--- START ---
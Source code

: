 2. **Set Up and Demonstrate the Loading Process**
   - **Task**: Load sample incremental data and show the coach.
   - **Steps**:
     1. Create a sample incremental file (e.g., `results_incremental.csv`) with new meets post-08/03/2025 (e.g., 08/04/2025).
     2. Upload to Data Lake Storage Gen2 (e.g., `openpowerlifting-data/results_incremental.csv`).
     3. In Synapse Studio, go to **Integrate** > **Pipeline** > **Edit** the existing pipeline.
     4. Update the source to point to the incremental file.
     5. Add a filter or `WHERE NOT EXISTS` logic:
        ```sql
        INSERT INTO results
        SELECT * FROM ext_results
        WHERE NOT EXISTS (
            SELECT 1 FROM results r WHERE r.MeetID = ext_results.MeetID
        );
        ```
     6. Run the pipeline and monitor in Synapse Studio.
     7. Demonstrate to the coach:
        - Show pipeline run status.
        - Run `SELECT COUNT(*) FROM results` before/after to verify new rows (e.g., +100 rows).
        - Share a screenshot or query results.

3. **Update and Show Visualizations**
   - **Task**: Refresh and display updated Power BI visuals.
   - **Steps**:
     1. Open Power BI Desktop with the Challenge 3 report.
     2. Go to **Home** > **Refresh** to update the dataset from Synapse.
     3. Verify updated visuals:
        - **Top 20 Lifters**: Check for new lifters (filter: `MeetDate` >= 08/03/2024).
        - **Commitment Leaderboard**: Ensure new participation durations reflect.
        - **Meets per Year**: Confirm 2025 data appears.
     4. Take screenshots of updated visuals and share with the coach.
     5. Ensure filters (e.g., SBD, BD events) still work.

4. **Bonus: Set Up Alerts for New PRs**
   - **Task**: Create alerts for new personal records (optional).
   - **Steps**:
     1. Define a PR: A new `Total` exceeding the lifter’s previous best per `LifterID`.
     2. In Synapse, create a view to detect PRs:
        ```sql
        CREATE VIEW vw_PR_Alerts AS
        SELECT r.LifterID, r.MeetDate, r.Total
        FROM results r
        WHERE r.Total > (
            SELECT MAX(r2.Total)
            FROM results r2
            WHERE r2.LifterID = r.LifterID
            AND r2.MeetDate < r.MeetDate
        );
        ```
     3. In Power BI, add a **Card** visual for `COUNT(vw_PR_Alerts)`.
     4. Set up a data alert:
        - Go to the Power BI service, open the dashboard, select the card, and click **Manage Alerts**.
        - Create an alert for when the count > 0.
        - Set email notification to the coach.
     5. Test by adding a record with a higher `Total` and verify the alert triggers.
--- END ---
*WORK TO BE COMPLETED:* In the data above, retype exactly and only the lines between the one holding "5. Ensure filters" and the one holding "4. Set up a", inclusive.

*ANSWER TO THE EXERCISE:*
     5. Ensure filters (e.g., SBD, BD events) still work.

4. **Bonus: Set Up Alerts for New PRs**
   - **Task**: Create alerts for new personal records (optional).
   - **Steps**:
     1. Define a PR: A new `Total` exceeding the lifter’s previous best per `LifterID`.
     2. In Synapse, create a view to detect PRs:
        ```sql
        CREATE VIEW vw_PR_Alerts AS
        SELECT r.LifterID, r.MeetDate, r.Total
        FROM results r
        WHERE r.Total > (
            SELECT MAX(r2.Total)
            FROM results r2
            WHERE r2.LifterID = r.LifterID
            AND r2.MeetDate < r.MeetDate
        );
        ```
     3. In Power BI, add a **Card** visual for `COUNT(vw_PR_Alerts)`.
     4. Set up a data alert:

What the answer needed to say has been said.